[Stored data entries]
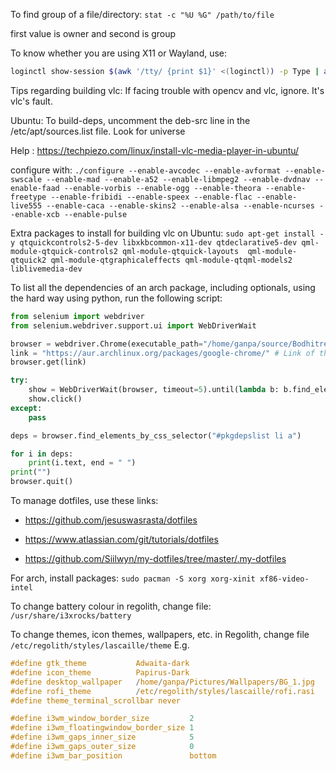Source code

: To find group of a file/directory: `stat -c "%U %G" /path/to/file`

first value is owner and second is group

To know whether you are using X11 or Wayland, use:

```sh
loginctl show-session $(awk '/tty/ {print $1}' <(loginctl)) -p Type | awk -F= '{print $2}'
```

Tips regarding building vlc:
If facing trouble with opencv and vlc, ignore. It's vlc's fault.

Ubuntu:
To build-deps, uncomment the deb-src line in the /etc/apt/sources.list file. Look for universe

Help : https://techpiezo.com/linux/install-vlc-media-player-in-ubuntu/

configure with:
```./configure --enable-avcodec --enable-avformat --enable-swscale --enable-mad --enable-a52 --enable-libmpeg2 --enable-dvdnav --enable-faad --enable-vorbis --enable-ogg --enable-theora --enable-freetype --enable-fribidi --enable-speex --enable-flac --enable-live555 --enable-caca --enable-skins2 --enable-alsa --enable-ncurses --enable-xcb --enable-pulse```

Extra packages to install for building vlc on Ubuntu:
```sudo apt-get install -y qtquickcontrols2-5-dev libxkbcommon-x11-dev qtdeclarative5-dev qml-module-qtquick-controls2 qml-module-qtquick-layouts  qml-module-qtquick2 qml-module-qtgraphicaleffects qml-module-qtqml-models2 liblivemedia-dev```

To list all the dependencies of an arch package, including optionals, using the hard way using python, run the following script:
```python
from selenium import webdriver
from selenium.webdriver.support.ui import WebDriverWait

browser = webdriver.Chrome(executable_path="/home/ganpa/source/Bodhitree-Scrapper/assets/chromedriver_linux")
link = "https://aur.archlinux.org/packages/google-chrome/" # Link of the package
browser.get(link)

try:
    show = WebDriverWait(browser, timeout=5).until(lambda b: b.find_element_by_css_selector("#pkgdepslistlink"))
    show.click()
except:
    pass

deps = browser.find_elements_by_css_selector("#pkgdepslist li a")

for i in deps:
    print(i.text, end = " ")
print("")
browser.quit()
```

To manage dotfiles, use these links:

* https://github.com/jesuswasrasta/dotfiles

* https://www.atlassian.com/git/tutorials/dotfiles

* https://github.com/Siilwyn/my-dotfiles/tree/master/.my-dotfiles

For arch, install packages:
`sudo pacman -S xorg xorg-xinit xf86-video-intel`

To change battery colour in regolith, change file:
`/usr/share/i3xrocks/battery`

To change themes, icon themes, wallpapers, etc. in Regolith, change file ```/etc/regolith/styles/lascaille/theme```
E.g.
```C
#define gtk_theme           Adwaita-dark
#define icon_theme          Papirus-Dark
#define desktop_wallpaper   /home/ganpa/Pictures/Wallpapers/BG_1.jpg
#define rofi_theme          /etc/regolith/styles/lascaille/rofi.rasi
#define theme_terminal_scrollbar never

#define i3wm_window_border_size         2
#define i3wm_floatingwindow_border_size 1
#define i3wm_gaps_inner_size            5
#define i3wm_gaps_outer_size            0
#define i3wm_bar_position               bottom
```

▸ **TASK OBJECTIVE**: Return every line shown above without changing a word, and skip the pictures.

▸ **REPLY TO THE TASK**:
Source code

: To find group of a file/directory: `stat -c "%U %G" /path/to/file`

first value is owner and second is group

To know whether you are using X11 or Wayland, use:

```sh
loginctl show-session $(awk '/tty/ {print $1}' <(loginctl)) -p Type | awk -F= '{print $2}'
```

Tips regarding building vlc:
If facing trouble with opencv and vlc, ignore. It's vlc's fault.

Ubuntu:
To build-deps, uncomment the deb-src line in the /etc/apt/sources.list file. Look for universe

Help : https://techpiezo.com/linux/install-vlc-media-player-in-ubuntu/

configure with:
```./configure --enable-avcodec --enable-avformat --enable-swscale --enable-mad --enable-a52 --enable-libmpeg2 --enable-dvdnav --enable-faad --enable-vorbis --enable-ogg --enable-theora --enable-freetype --enable-fribidi --enable-speex --enable-flac --enable-live555 --enable-caca --enable-skins2 --enable-alsa --enable-ncurses --enable-xcb --enable-pulse```

Extra packages to install for building vlc on Ubuntu:
```sudo apt-get install -y qtquickcontrols2-5-dev libxkbcommon-x11-dev qtdeclarative5-dev qml-module-qtquick-controls2 qml-module-qtquick-layouts  qml-module-qtquick2 qml-module-qtgraphicaleffects qml-module-qtqml-models2 liblivemedia-dev```

To list all the dependencies of an arch package, including optionals, using the hard way using python, run the following script:
```python
from selenium import webdriver
from selenium.webdriver.support.ui import WebDriverWait

browser = webdriver.Chrome(executable_path="/home/ganpa/source/Bodhitree-Scrapper/assets/chromedriver_linux")
link = "https://aur.archlinux.org/packages/google-chrome/" # Link of the package
browser.get(link)

try:
    show = WebDriverWait(browser, timeout=5).until(lambda b: b.find_element_by_css_selector("#pkgdepslistlink"))
    show.click()
except:
    pass

deps = browser.find_elements_by_css_selector("#pkgdepslist li a")

for i in deps:
    print(i.text, end = " ")
print("")
browser.quit()
```

To manage dotfiles, use these links:

* https://github.com/jesuswasrasta/dotfiles

* https://www.atlassian.com/git/tutorials/dotfiles

* https://github.com/Siilwyn/my-dotfiles/tree/master/.my-dotfiles

For arch, install packages:
`sudo pacman -S xorg xorg-xinit xf86-video-intel`

To change battery colour in regolith, change file:
`/usr/share/i3xrocks/battery`

To change themes, icon themes, wallpapers, etc. in Regolith, change file ```/etc/regolith/styles/lascaille/theme```
E.g.
```C
#define gtk_theme           Adwaita-dark
#define icon_theme          Papirus-Dark
#define desktop_wallpaper   /home/ganpa/Pictures/Wallpapers/BG_1.jpg
#define rofi_theme          /etc/regolith/styles/lascaille/rofi.rasi
#define theme_terminal_scrollbar never

#define i3wm_window_border_size         2
#define i3wm_floatingwindow_border_size 1
#define i3wm_gaps_inner_size            5
#define i3wm_gaps_outer_size            0
#define i3wm_bar_position               bottom
```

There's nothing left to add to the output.